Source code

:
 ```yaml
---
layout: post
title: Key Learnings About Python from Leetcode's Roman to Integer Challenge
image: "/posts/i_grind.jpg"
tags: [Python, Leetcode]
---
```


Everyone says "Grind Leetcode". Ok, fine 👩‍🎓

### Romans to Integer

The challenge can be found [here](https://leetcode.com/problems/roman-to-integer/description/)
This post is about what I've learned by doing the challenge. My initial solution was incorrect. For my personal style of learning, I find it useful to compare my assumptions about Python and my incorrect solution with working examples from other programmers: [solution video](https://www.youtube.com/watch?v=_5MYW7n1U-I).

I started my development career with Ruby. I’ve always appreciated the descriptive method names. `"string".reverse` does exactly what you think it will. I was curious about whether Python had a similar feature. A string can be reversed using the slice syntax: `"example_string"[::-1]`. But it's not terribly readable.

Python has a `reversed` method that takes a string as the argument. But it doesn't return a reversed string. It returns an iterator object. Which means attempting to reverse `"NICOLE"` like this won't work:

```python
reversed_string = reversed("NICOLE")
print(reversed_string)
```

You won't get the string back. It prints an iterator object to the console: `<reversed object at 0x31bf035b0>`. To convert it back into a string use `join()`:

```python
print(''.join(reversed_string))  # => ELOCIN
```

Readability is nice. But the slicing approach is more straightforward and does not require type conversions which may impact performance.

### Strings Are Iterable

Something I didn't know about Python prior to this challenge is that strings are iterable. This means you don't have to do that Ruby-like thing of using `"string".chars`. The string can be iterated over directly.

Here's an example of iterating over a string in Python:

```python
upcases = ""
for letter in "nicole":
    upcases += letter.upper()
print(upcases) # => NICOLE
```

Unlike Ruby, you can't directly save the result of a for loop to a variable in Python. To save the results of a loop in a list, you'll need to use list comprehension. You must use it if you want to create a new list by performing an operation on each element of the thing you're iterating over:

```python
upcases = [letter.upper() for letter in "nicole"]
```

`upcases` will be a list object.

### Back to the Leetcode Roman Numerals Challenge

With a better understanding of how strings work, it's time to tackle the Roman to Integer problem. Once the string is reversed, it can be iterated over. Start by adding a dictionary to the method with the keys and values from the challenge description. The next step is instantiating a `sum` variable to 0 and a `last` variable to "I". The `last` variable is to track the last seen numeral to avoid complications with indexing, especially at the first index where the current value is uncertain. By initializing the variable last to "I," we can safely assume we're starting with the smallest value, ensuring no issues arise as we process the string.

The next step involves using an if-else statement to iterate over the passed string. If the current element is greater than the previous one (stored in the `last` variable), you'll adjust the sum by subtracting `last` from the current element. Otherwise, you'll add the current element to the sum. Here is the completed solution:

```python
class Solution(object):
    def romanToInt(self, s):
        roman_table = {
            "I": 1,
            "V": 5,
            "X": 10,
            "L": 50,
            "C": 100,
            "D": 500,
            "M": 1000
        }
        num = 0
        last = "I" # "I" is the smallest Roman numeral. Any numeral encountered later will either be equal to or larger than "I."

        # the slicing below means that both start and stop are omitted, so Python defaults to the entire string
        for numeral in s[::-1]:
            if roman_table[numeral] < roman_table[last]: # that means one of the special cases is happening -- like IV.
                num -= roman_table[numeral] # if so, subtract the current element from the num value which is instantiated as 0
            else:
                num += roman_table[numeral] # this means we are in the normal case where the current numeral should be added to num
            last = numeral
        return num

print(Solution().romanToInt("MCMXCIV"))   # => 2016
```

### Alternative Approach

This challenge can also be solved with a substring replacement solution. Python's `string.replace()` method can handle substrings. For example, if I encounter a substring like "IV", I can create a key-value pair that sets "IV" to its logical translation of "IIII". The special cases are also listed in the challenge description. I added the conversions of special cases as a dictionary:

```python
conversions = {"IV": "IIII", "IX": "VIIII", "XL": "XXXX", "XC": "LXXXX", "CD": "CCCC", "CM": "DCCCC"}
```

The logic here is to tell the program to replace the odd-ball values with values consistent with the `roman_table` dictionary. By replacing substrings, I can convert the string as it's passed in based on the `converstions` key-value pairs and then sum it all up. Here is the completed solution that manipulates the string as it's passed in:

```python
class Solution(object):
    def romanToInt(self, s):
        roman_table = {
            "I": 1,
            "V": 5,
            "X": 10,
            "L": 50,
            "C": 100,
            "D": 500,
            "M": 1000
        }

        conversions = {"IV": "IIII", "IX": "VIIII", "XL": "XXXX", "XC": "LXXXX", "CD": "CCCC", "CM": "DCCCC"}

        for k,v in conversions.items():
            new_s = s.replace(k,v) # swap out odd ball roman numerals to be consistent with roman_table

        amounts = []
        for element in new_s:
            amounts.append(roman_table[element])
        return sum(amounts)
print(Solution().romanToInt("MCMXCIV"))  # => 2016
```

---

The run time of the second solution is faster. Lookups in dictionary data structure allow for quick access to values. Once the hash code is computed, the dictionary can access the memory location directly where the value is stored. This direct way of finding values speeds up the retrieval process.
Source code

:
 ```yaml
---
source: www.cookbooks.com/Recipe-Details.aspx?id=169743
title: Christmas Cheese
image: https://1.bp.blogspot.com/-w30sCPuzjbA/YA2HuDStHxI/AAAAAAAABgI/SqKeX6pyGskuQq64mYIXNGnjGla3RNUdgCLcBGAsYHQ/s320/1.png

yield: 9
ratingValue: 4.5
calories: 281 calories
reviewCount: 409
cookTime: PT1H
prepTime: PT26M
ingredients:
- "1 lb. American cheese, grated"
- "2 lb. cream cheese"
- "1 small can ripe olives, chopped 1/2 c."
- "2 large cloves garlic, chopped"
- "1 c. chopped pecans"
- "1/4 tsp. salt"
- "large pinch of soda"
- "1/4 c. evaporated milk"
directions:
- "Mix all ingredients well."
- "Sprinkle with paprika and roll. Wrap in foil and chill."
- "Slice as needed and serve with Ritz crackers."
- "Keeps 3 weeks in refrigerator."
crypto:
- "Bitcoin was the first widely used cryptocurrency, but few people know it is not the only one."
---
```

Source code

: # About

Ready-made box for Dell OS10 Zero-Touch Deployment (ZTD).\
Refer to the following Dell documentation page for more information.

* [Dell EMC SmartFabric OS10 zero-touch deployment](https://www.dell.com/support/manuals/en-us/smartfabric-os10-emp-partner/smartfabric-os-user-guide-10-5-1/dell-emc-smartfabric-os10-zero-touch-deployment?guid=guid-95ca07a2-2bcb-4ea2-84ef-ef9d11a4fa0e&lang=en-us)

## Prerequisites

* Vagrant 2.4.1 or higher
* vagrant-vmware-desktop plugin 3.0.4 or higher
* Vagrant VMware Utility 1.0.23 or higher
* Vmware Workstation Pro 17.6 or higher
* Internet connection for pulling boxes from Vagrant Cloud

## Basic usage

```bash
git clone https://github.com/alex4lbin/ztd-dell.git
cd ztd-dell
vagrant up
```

**YOUR OBJECTIVE**:
All lines that hold the word "create" should be copied from the data.

**ANSWER**:
Unlike Ruby, you can't directly save the result of a for loop to a variable in Python. To save the results of a loop in a list, you'll need to use list comprehension. You must use it if you want to create a new list by performing an operation on each element of the thing you're iterating over:
This challenge can also be solved with a substring replacement solution. Python's `string.replace()` method can handle substrings. For example, if I encounter a substring like "IV", I can create a key-value pair that sets "IV" to its logical translation of "IIII". The special cases are also listed in the challenge description. I added the conversions of special cases as a dictionary:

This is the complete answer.